(DIRECTIONS): Each line below with the word "Factores" needs to be copied.

[Stored data entries]
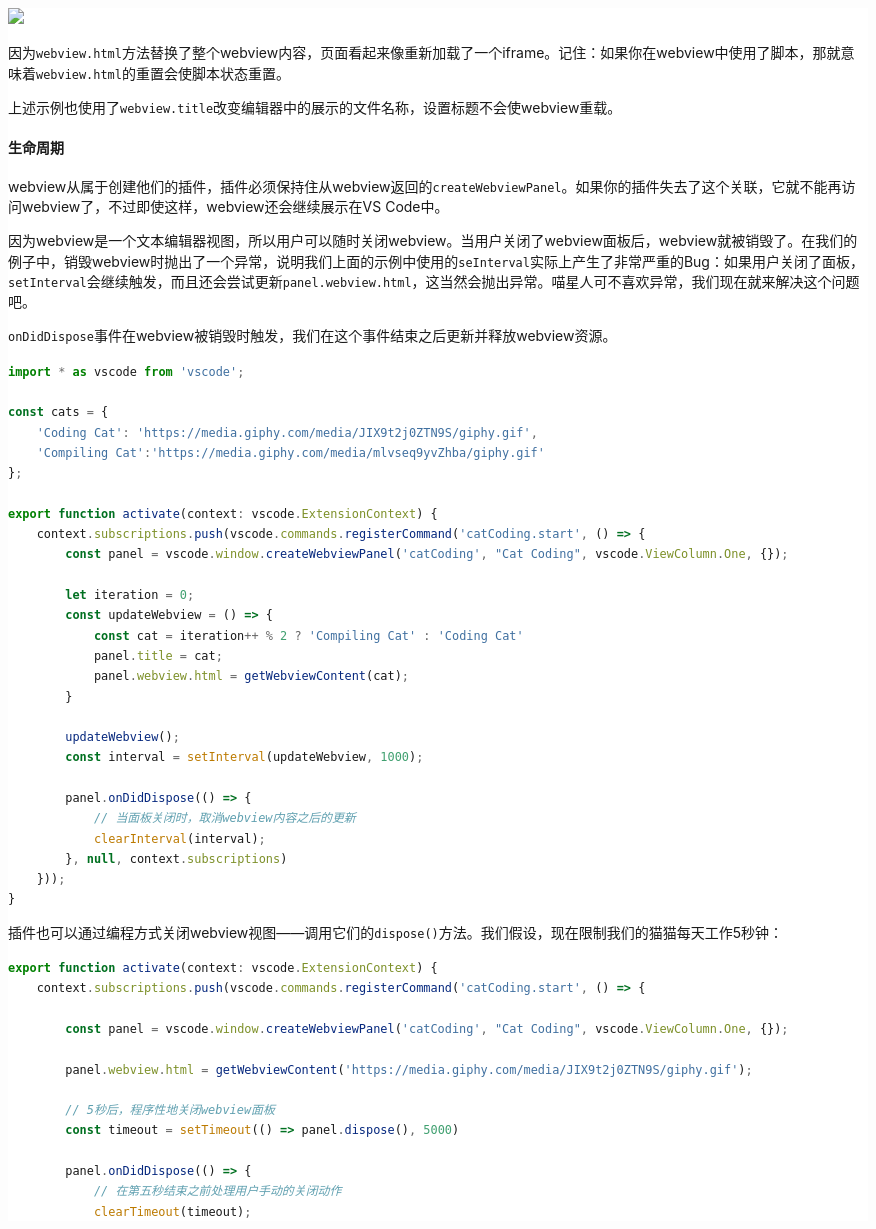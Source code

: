 ![](https://raw.githubusercontent.com/Microsoft/vscode-docs/master/api/extension-guides/images/webview/basics-update.gif)

因为`webview.html`方法替换了整个webview内容，页面看起来像重新加载了一个iframe。记住：如果你在webview中使用了脚本，那就意味着`webview.html`的重置会使脚本状态重置。

上述示例也使用了`webview.title`改变编辑器中的展示的文件名称，设置标题不会使webview重载。

#### 生命周期

webview从属于创建他们的插件，插件必须保持住从webview返回的`createWebviewPanel`。如果你的插件失去了这个关联，它就不能再访问webview了，不过即使这样，webview还会继续展示在VS Code中。

因为webview是一个文本编辑器视图，所以用户可以随时关闭webview。当用户关闭了webview面板后，webview就被销毁了。在我们的例子中，销毁webview时抛出了一个异常，说明我们上面的示例中使用的`seInterval`实际上产生了非常严重的Bug：如果用户关闭了面板，`setInterval`会继续触发，而且还会尝试更新`panel.webview.html`，这当然会抛出异常。喵星人可不喜欢异常，我们现在就来解决这个问题吧。

`onDidDispose`事件在webview被销毁时触发，我们在这个事件结束之后更新并释放webview资源。

```typescript
import * as vscode from 'vscode';

const cats = {
    'Coding Cat': 'https://media.giphy.com/media/JIX9t2j0ZTN9S/giphy.gif',
    'Compiling Cat':'https://media.giphy.com/media/mlvseq9yvZhba/giphy.gif'
};

export function activate(context: vscode.ExtensionContext) {
    context.subscriptions.push(vscode.commands.registerCommand('catCoding.start', () => {
        const panel = vscode.window.createWebviewPanel('catCoding', "Cat Coding", vscode.ViewColumn.One, {});

        let iteration = 0;
        const updateWebview = () => {
            const cat = iteration++ % 2 ? 'Compiling Cat' : 'Coding Cat'
            panel.title = cat;
            panel.webview.html = getWebviewContent(cat);
        }

        updateWebview();
        const interval = setInterval(updateWebview, 1000);

        panel.onDidDispose(() => {
            // 当面板关闭时，取消webview内容之后的更新
            clearInterval(interval);
        }, null, context.subscriptions)
    }));
}
```

插件也可以通过编程方式关闭webview视图——调用它们的`dispose()`方法。我们假设，现在限制我们的猫猫每天工作5秒钟：

```typescript
export function activate(context: vscode.ExtensionContext) {
    context.subscriptions.push(vscode.commands.registerCommand('catCoding.start', () => {

        const panel = vscode.window.createWebviewPanel('catCoding', "Cat Coding", vscode.ViewColumn.One, {});

        panel.webview.html = getWebviewContent('https://media.giphy.com/media/JIX9t2j0ZTN9S/giphy.gif');

        // 5秒后，程序性地关闭webview面板
        const timeout = setTimeout(() => panel.dispose(), 5000)

        panel.onDidDispose(() => {
            // 在第五秒结束之前处理用户手动的关闭动作
            clearTimeout(timeout);
```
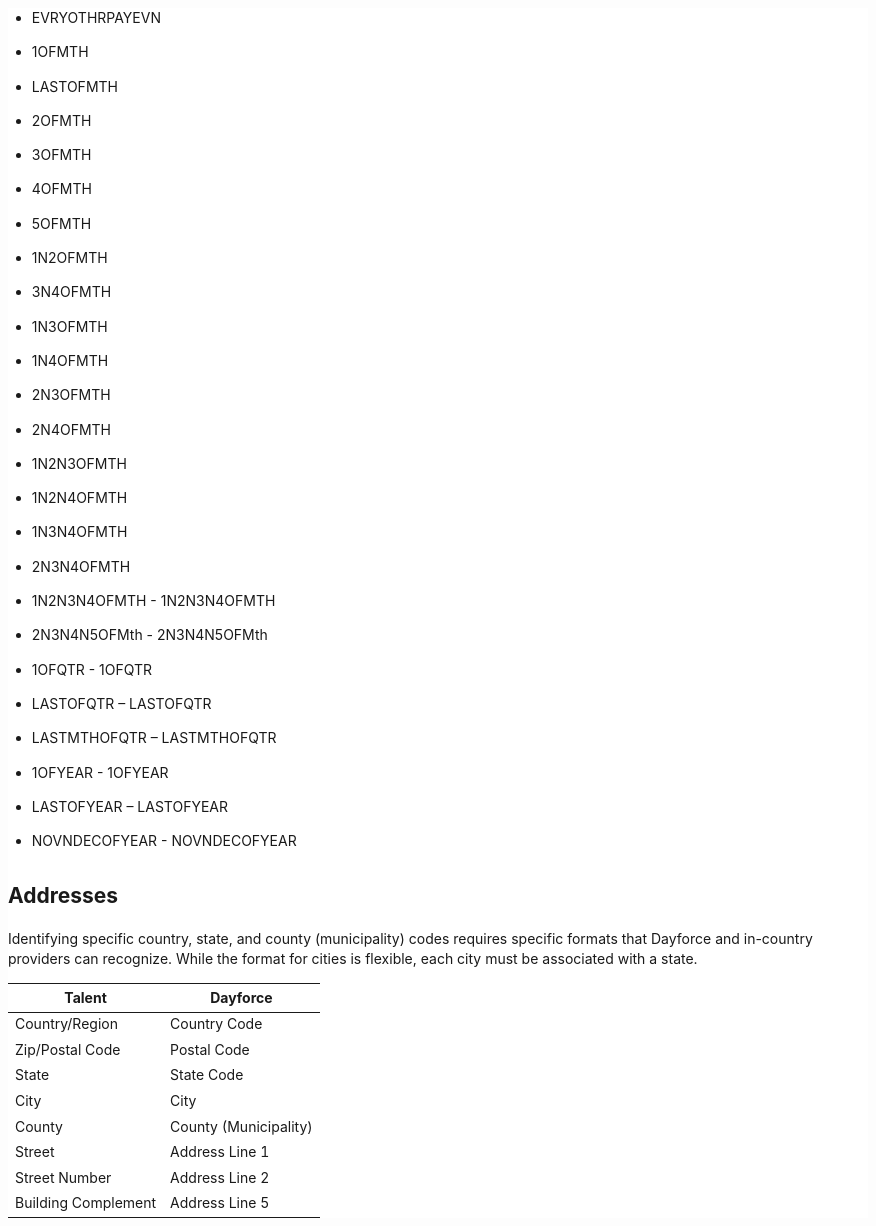 -   EVRYOTHRPAYEVN

-   1OFMTH

-   LASTOFMTH

-   2OFMTH

-   3OFMTH

-   4OFMTH

-   5OFMTH

-   1N2OFMTH

-   3N4OFMTH

-   1N3OFMTH

-   1N4OFMTH

-   2N3OFMTH

-   2N4OFMTH

-   1N2N3OFMTH

-   1N2N4OFMTH

-   1N3N4OFMTH

-   2N3N4OFMTH

-   1N2N3N4OFMTH - 1N2N3N4OFMTH

-   2N3N4N5OFMth - 2N3N4N5OFMth

-   1OFQTR - 1OFQTR

-   LASTOFQTR – LASTOFQTR

-   LASTMTHOFQTR – LASTMTHOFQTR

-   1OFYEAR - 1OFYEAR

-   LASTOFYEAR – LASTOFYEAR

-   NOVNDECOFYEAR - NOVNDECOFYEAR

Addresses
---------

Identifying specific country, state, and county (municipality) codes requires
specific formats that Dayforce and in-country providers can recognize. While the
format for cities is flexible, each city must be associated with a state.

| **Talent**          | **Dayforce**          |
|---------------------|-----------------------|
| Country/Region      | Country Code          |
| Zip/Postal Code     | Postal Code           |
| State               | State Code            |
| City                | City                  |
| County              | County (Municipality) |
| Street              | Address Line 1        |
| Street Number       | Address Line 2        |
| Building Complement | Address Line 5        |
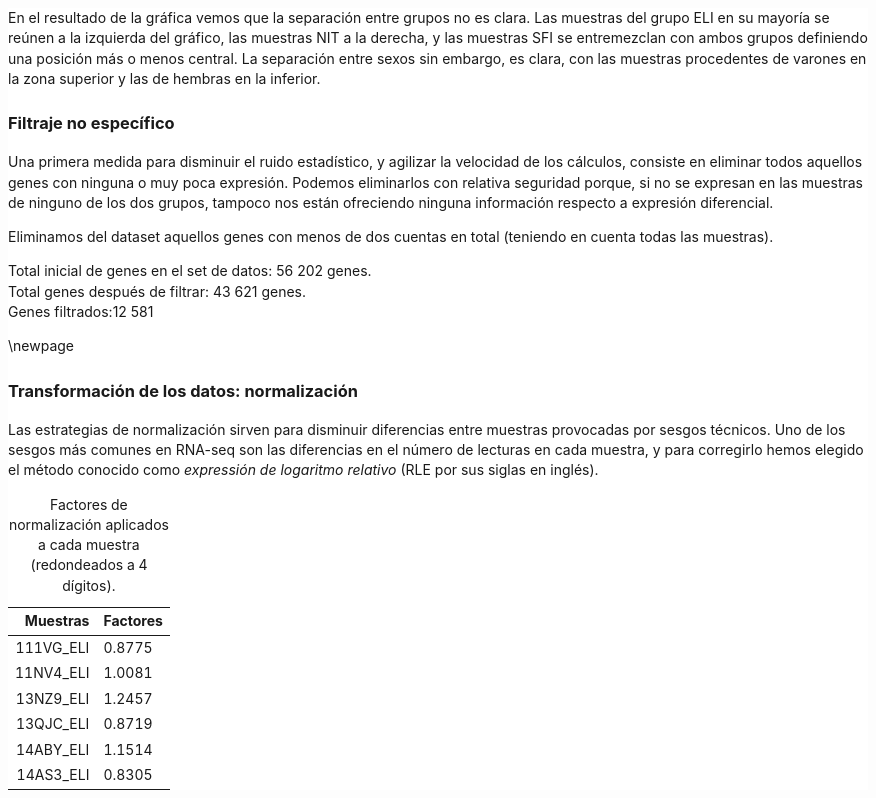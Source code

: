 En el resultado de la gráfica vemos que la separación entre grupos no es
clara. Las muestras del grupo ELI en su mayoría se reúnen a la izquierda
del gráfico, las muestras NIT a la derecha, y las muestras SFI se
entremezclan con ambos grupos definiendo una posición más o menos
central. La separación entre sexos sin embargo, es clara, con las
muestras procedentes de varones en la zona superior y las de hembras en
la inferior.

### Filtraje no específico

Una primera medida para disminuir el ruido estadístico, y agilizar la
velocidad de los cálculos, consiste en eliminar todos aquellos genes con
ninguna o muy poca expresión. Podemos eliminarlos con relativa seguridad
porque, si no se expresan en las muestras de ninguno de los dos grupos,
tampoco nos están ofreciendo ninguna información respecto a expresión
diferencial.

Eliminamos del dataset aquellos genes con menos de dos cuentas en total
(teniendo en cuenta todas las muestras).

Total inicial de genes en el set de datos: 56 202 genes.  
Total genes después de filtrar: 43 621 genes.  
Genes filtrados:12 581

\newpage
### Transformación de los datos: normalización

Las estrategias de normalización sirven para disminuir diferencias entre
muestras provocadas por sesgos técnicos. Uno de los sesgos más comunes
en RNA-seq son las diferencias en el número de lecturas en cada muestra,
y para corregirlo hemos elegido el método conocido como *expressión de
logaritmo relativo* (RLE por sus siglas en inglés).

<table>
<caption>Factores de normalización aplicados a cada muestra (redondeados a 4 dígitos).</caption>
<thead>
<tr class="header">
<th align="right">Muestras</th>
<th align="left">Factores</th>
</tr>
</thead>
<tbody>
<tr class="odd">
<td align="right">111VG_ELI</td>
<td align="left">0.8775</td>
</tr>
<tr class="even">
<td align="right">11NV4_ELI</td>
<td align="left">1.0081</td>
</tr>
<tr class="odd">
<td align="right">13NZ9_ELI</td>
<td align="left">1.2457</td>
</tr>
<tr class="even">
<td align="right">13QJC_ELI</td>
<td align="left">0.8719</td>
</tr>
<tr class="odd">
<td align="right">14ABY_ELI</td>
<td align="left">1.1514</td>
</tr>
<tr class="even">
<td align="right">14AS3_ELI</td>
<td align="left">0.8305</td>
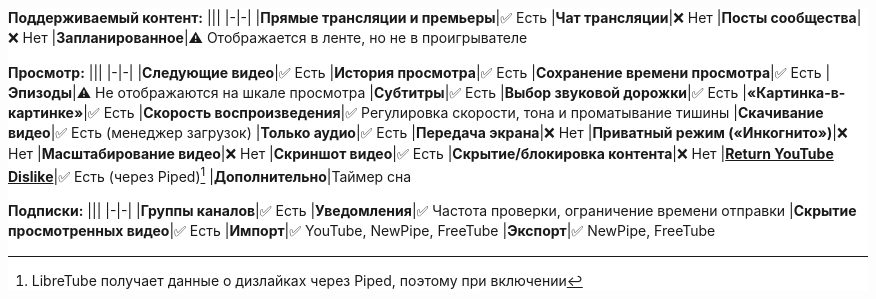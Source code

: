 **Поддерживаемый контент:**
|||
|-|-|
|**Прямые трансляции и премьеры**|✅ Есть
|**Чат трансляции**|❌ Нет
|**Посты сообщества**|❌ Нет
|**Запланированное**|⚠️ Отображается в ленте, но не в проигрывателе

**Просмотр:**
|||
|-|-|
|**Следующие видео**|✅ Есть
|**История просмотра**|✅ Есть
|**Сохранение времени просмотра**|✅ Есть
|**Эпизоды**|⚠️ Не отображаются на шкале просмотра
|**Субтитры**|✅ Есть
|**Выбор звуковой дорожки**|✅ Есть
|**«Картинка-в-картинке»**|✅ Есть
|**Скорость воспроизведения**|✅ Регулировка скорости, тона и проматывание тишины
|**Скачивание видео**|✅ Есть (менеджер загрузок)
|**Только аудио**|✅ Есть
|**Передача экрана**|❌ Нет
|**Приватный режим («Инкогнито»)**|❌ Нет
|**Масштабирование видео**|❌ Нет
|**Скриншот видео**|✅ Есть
|**Скрытие/блокировка контента**|❌ Нет
|**[Return YouTube Dislike]**|✅ Есть (через Piped)[^2]
|**Дополнительно**|Таймер сна

**Подписки:**
|||
|-|-|
|**Группы каналов**|✅ Есть
|**Уведомления**|✅ Частота проверки, ограничение времени отправки
|**Скрытие просмотренных видео**|✅ Есть
|**Импорт**|✅ YouTube, NewPipe, FreeTube
|**Экспорт**|✅ NewPipe, FreeTube


[Source First License 1.1]: https://gitlab.futo.org/videostreaming/grayjay/-/blob/master/LICENSE.md
[Piped]: https://docs.piped.video
[«Sign in to confirm that you're not a bot»]: https://github.com/TeamPiped/Piped/issues/3658
[ReVanced Manager]: https://revanced.app/download
[APKMirror]: https://www.apkmirror.com/uploads/?appcategory=youtube
[форк microG GmsCore от ReVanced]: https://github.com/ReVanced/GmsCore/releases/latest
[Universal Android Debloater]: /wiki/universal-android-debloater
[Return YouTube Dislike]: /wiki/youtube/dislike
[SponsorBlock]: /wiki/sponsorblock
[DeArrow]: /wiki/dearrow
[GNU GPL v3.0]: https://www.gnu.org/licenses/gpl-3.0.html
[GNU AGPL v3.0]: https://www.gnu.org/licenses/agpl-3.0.html
[Google Takeout]: https://takeout.google.com
[^1]: По умолчанию в Grayjay используется сервер PeerTube от FUTO
[^2]: LibreTube получает данные о дизлайках через Piped, поэтому при включении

(EXPECTED OUTPUT):
<caption>Factores de normalización aplicados a cada muestra (redondeados a 4 dígitos).</caption>
<th align="left">Factores</th>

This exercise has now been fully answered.